I previously griped about the ubiquitous and obnoxious advertising by the web browser game Evony, which relies upon depictions of chilly women with incipient back problems to lure adolescents of all ages. Now, I am in general a staunch supporter of boobage, in the proper context. But Evony’s boob-based advertising campaign is gratuitous to the level of self-parody. Moreover, as I complained before, Evony conducted — or empowered its hangers-on to conduct — massive blog comment spam promoting itself.

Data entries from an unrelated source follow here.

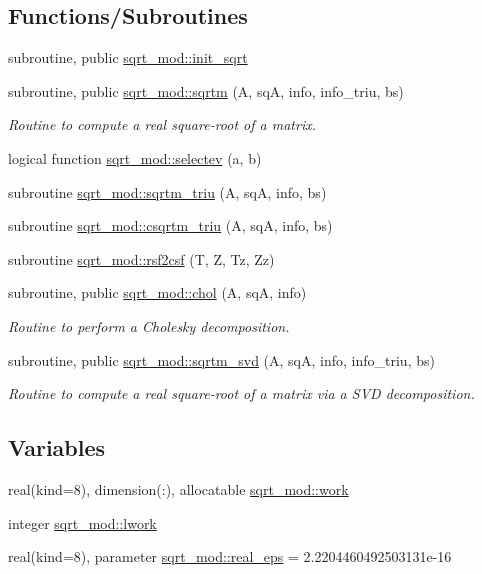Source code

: \subsection*{Functions/\+Subroutines}
\begin{DoxyCompactItemize}
\item 
subroutine, public \hyperlink{namespacesqrt__mod_ab0108c0f48903dcc961e731c0ccb55d8}{sqrt\+\_\+mod\+::init\+\_\+sqrt}
\item 
subroutine, public \hyperlink{namespacesqrt__mod_a6da01b705b42190ac5b629e9267b0506}{sqrt\+\_\+mod\+::sqrtm} (A, sqA, info, info\+\_\+triu, bs)
\begin{DoxyCompactList}\small\item\em Routine to compute a real square-\/root of a matrix. \end{DoxyCompactList}\item 
logical function \hyperlink{namespacesqrt__mod_a8789d2f86087703a058918101999894f}{sqrt\+\_\+mod\+::selectev} (a, b)
\item 
subroutine \hyperlink{namespacesqrt__mod_a0bce77dc166341fedad843599efd43c7}{sqrt\+\_\+mod\+::sqrtm\+\_\+triu} (A, sqA, info, bs)
\item 
subroutine \hyperlink{namespacesqrt__mod_a7ed927e15fad09a188abebe860651125}{sqrt\+\_\+mod\+::csqrtm\+\_\+triu} (A, sqA, info, bs)
\item 
subroutine \hyperlink{namespacesqrt__mod_a322dc68a48c31785fb167134331e21e3}{sqrt\+\_\+mod\+::rsf2csf} (T, Z, Tz, Zz)
\item 
subroutine, public \hyperlink{namespacesqrt__mod_a6dd33ec6afedb4b752026bba20204f2c}{sqrt\+\_\+mod\+::chol} (A, sqA, info)
\begin{DoxyCompactList}\small\item\em Routine to perform a Cholesky decomposition. \end{DoxyCompactList}\item 
subroutine, public \hyperlink{namespacesqrt__mod_a99d44e5fd3e8203544db6a8331e38828}{sqrt\+\_\+mod\+::sqrtm\+\_\+svd} (A, sqA, info, info\+\_\+triu, bs)
\begin{DoxyCompactList}\small\item\em Routine to compute a real square-\/root of a matrix via a S\+VD decomposition. \end{DoxyCompactList}\end{DoxyCompactItemize}
\subsection*{Variables}
\begin{DoxyCompactItemize}
\item 
real(kind=8), dimension(\+:), allocatable \hyperlink{namespacesqrt__mod_aa2d42644fd62e62db048520605cd3de8}{sqrt\+\_\+mod\+::work}
\item 
integer \hyperlink{namespacesqrt__mod_a1e8a5c8ae6e96f5f02221379e30c0115}{sqrt\+\_\+mod\+::lwork}
\item 
real(kind=8), parameter \hyperlink{namespacesqrt__mod_a3e5758c92ccdba50c78201262be093c7}{sqrt\+\_\+mod\+::real\+\_\+eps} = 2.\+2204460492503131e-\/16
\end{DoxyCompactItemize}
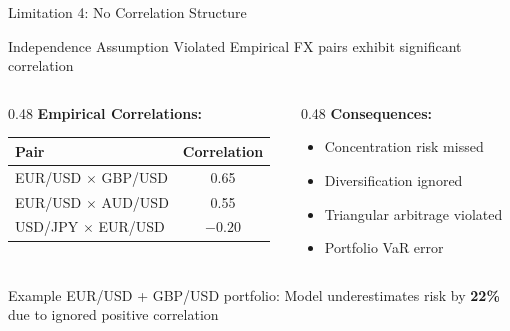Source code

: \documentclass[11pt,aspectratio=169]{beamer}
\begin{document}
	\begin{frame}{Limitation 4: No Correlation Structure}
		\begin{block}{Independence Assumption Violated}
			Empirical FX pairs exhibit significant correlation
		\end{block}
		
		\vspace{0.2cm}
		
		\begin{columns}[T]
			\begin{column}{0.48\textwidth}
				\textbf{Empirical Correlations:}
				\scriptsize
				\begin{table}
					\begin{tabular}{|l|c|}
						\hline
						\textbf{Pair} & \textbf{Correlation} \\
						\hline
						EUR/USD $\times$ GBP/USD & 0.65 \\
						EUR/USD $\times$ AUD/USD & 0.55 \\
						USD/JPY $\times$ EUR/USD & $-0.20$ \\
						\hline
					\end{tabular}
				\end{table}
				\normalsize
			\end{column}
			
			\begin{column}{0.48\textwidth}
				\textbf{Consequences:}
				\begin{itemize}
					\item Concentration risk missed
					\item Diversification ignored
					\item Triangular arbitrage violated
					\item Portfolio VaR error
				\end{itemize}
			\end{column}
		\end{columns}
		
		\vspace{0.3cm}
		
		\begin{exampleblock}{Example}
			EUR/USD + GBP/USD portfolio: Model underestimates risk by \textbf{22\%} due to ignored positive correlation
		\end{exampleblock}
	\end{frame}
	
	
\end{document}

I am by no stretch of the imagination the only one who has complained. Among the loudest voices has been Bruce Everiss of Bruce on Games, who has commented extensively on Evony, and has asserted, among other things, that Evony’s developers and promoters are associated with goldfarmers (for the uninitiated, goldfarmers sell the pretend currency of online games for real-world money to players, and in using bots or third-world workers to gather said currency in the games tend to ruin the games’ pretend economies and the gaming experience), that Evony rips off the intellectual property of various game developers, that Evony uses various crass and deceitful methods to manipulate its players, and that Evony’s advertising methods are highly obnoxious. You can find links to some of Bruce’s articles at the end of this post. I haven’t investigated most of those assertions myself, other than the advertising and spamming issue I have specifically addressed; you’ll have to evaluate Bruce’s proof yourself.
Now, the modern world being what it is, Evony has enlisted Australian lawyers to threaten Bruce.
Evony’s lawyer, Dean Groundwater of Warren, McKeon Dickson, threatens to sue Bruce for defamation in court in New South Wales, and demands that Bruce identify everyone associated with his blog, pay unspecified damages, remove all criticism, and apologize. Bruce has so far refused to do so, and I sincerely hope that he shall continue. (Bruce has posted the entire threatening lawyer letter; I have taken the liberty of copying it, and will post it here in the unlikely event that Evony’s thuggish minions succeed in persuading him to take it down.)
Personally, I was unaware that the semi-reformed convicts of the great nation of Australia had developed even a rudimentary legal system. I suppose I presumed they resolved their tribal differences with some sort of dingo, beer, and didgeridoo-related feats of skill or bravery. Certainly nothing in our past examinations of their society has suggested that they have developed rudimentary legal and social norms like the right to freedom of expression. This bodes well for Evony and its lawyers in their thuggish attempts to suppress criticism, and poorly for critics like Bruce.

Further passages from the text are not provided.